Çıkış stratejilerinin zamanlaması

UZMAN GÖRÜŞÜ
UZMAN GÖRÜŞÜ [email protected]

Banu Eriş / Finansinvest Yatırım Danışmanlığı

Geçtiğimiz dönemde ekonomi ve finans piyasalarında yaşanan olumsuzlukların giderilmesi amacıyla küresel bazda önemli para ve mali politika kararları uygulandı. Finans piyasalarının stabilize olması ve ekonomilerin iyileşme sinyalleri vermesi sonrasında normal uygulamalara dönüşün yaşanacağı bir sürece giriyoruz. Bu kapsamda önümüzdeki dönemde yüksek boyutlu teşvik ve harcama paketleri kademeli olarak geri çekilecek, likidite amaçlı operasyonlar azaltılacak, sonrasında ise merkez bankaları tarihi dip seviyelerindeki politika faiz oranlarında artırım sürecine başlayacaktır.

Bu süreç içinde zamanlama ve hız kritik önem taşıyor. "Çıkış stratejileri" olarak adlandırılan bu kararların olması gerekenden erken ve hızlı uygulanması halinde hem piyasalar, hem de ekonomi üzerinde ciddi olumsuz etkilerinin olacağı yönünde endişeler bulunuyor. Tam tersi şeklinde gecikmesi ise başta enflasyon artışı ve varlık değerlerinde aşırı yükseliş ile balon oluşumu nedeniyle risk teşkil ediyor. Merkez bankaları ve hükümetlerin şimdiye kadar sergiledikleri tutumlara baktığımızda, bu risklere karşı dikkatli olunacağını ve bu sürecin başarı ile atlatılacağını tahmin ediyoruz. Hata yapılmayacağı varsayımı altında, büyüme momentumunun sürdürülmesi ise piyasalar için en olumlu senaryo olarak karşımıza çıkıyor. Faiz indirim süreçleri büyük ölçüde geri kalırken, son dönemde faiz artırım beklentilerinin gündeme gelmeye başladı. Bazı ülkelerde daha erken artırımlar görülebilir, ancak kritik ekonomilere baktığımızda ABD'de temel ekonomik göstergeler toparlanma sinyalleri verse de henüz hızlı bir büyüme ve ısınan bir ekonomi öngörüsü oluşturmak için erken. Bu nedenle FED'in düşük faiz ortamını uzun süre devam ettirmesi, teşviklerin ise önceden açıklanan programa uygun şekilde ölçülü olarak geri çekilmesi piyasalar için önem taşıyor. Bu hafta yapılan FED toplantısında ekonomiye yönelik iyileşme sinyallerine karşılık "faizlerin uzun süre düşük tutulması" söyleminin korunması bu beklentiyi teyit ediyor. 

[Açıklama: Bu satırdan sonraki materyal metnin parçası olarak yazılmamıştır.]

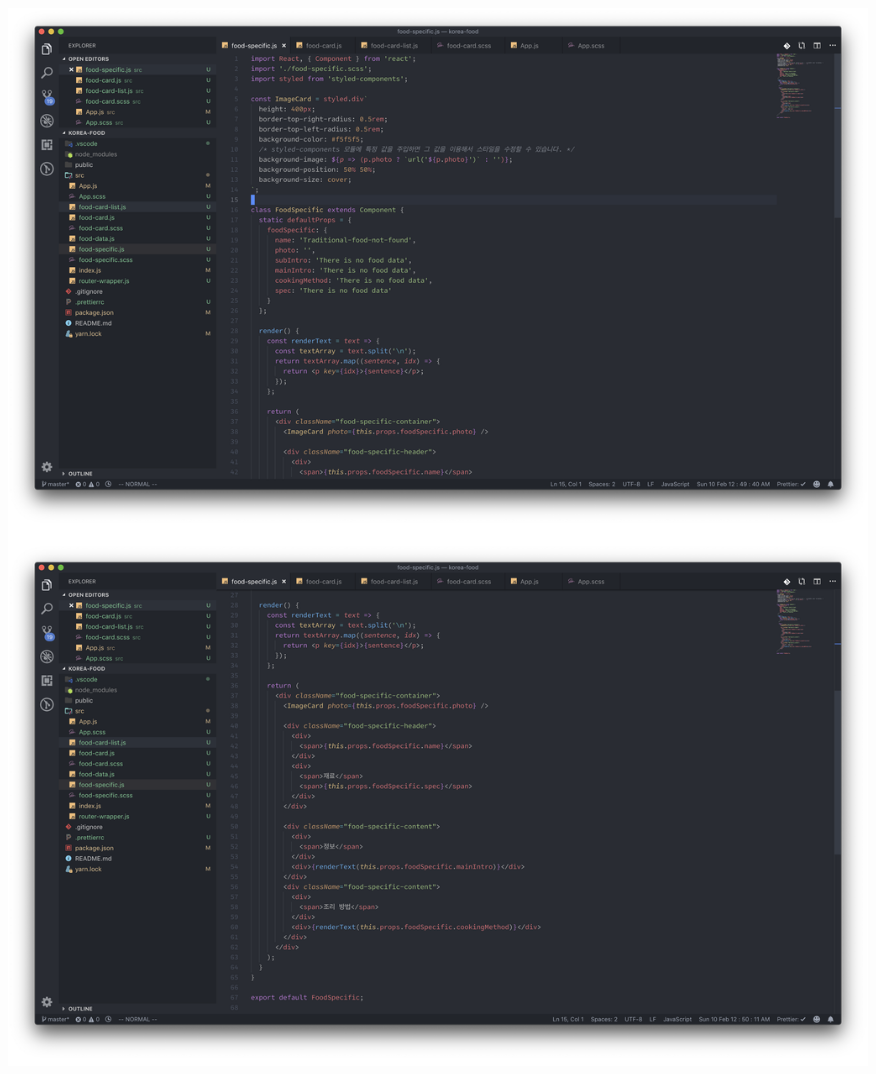 ![1 ~ 42&#xC904; &#xAE4C;&#xC9C0;](../.gitbook/assets/2019-02-10-12.49.40.png)

![render&#xBA54;&#xC18C;&#xB4DC; &#xC791;&#xC131; ~  &#xB05D; &#xBD80;&#xBD84; &#xAE4C;&#xC9C0;](../.gitbook/assets/2019-02-10-12.50.12.png)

Önümüzdeki dönemde, piyasaların görünümü konusunda genel bir görüş oluşturmak için ABD ve Avrupa başta olmak üzere küresel bazda hükümetlerin ve merkez bankalarının tutumları yakından izlenmeye devam edilecek. Finansal kriz ve ekonomik daralmaya karşı küresel koordinasyon ile müdahale edilmişti. Büyümelere yönelirken de büyük ölçüde koordinasyonun korunacak, ancak ekonomilerin spesifik özellikleri nedeniyle kısmı farklılaşmalar görülebilecektir. Yatırımların bu bakış açısıyla yönlendirilmesi kazanımların korunması için kritik önem taşımaktadır.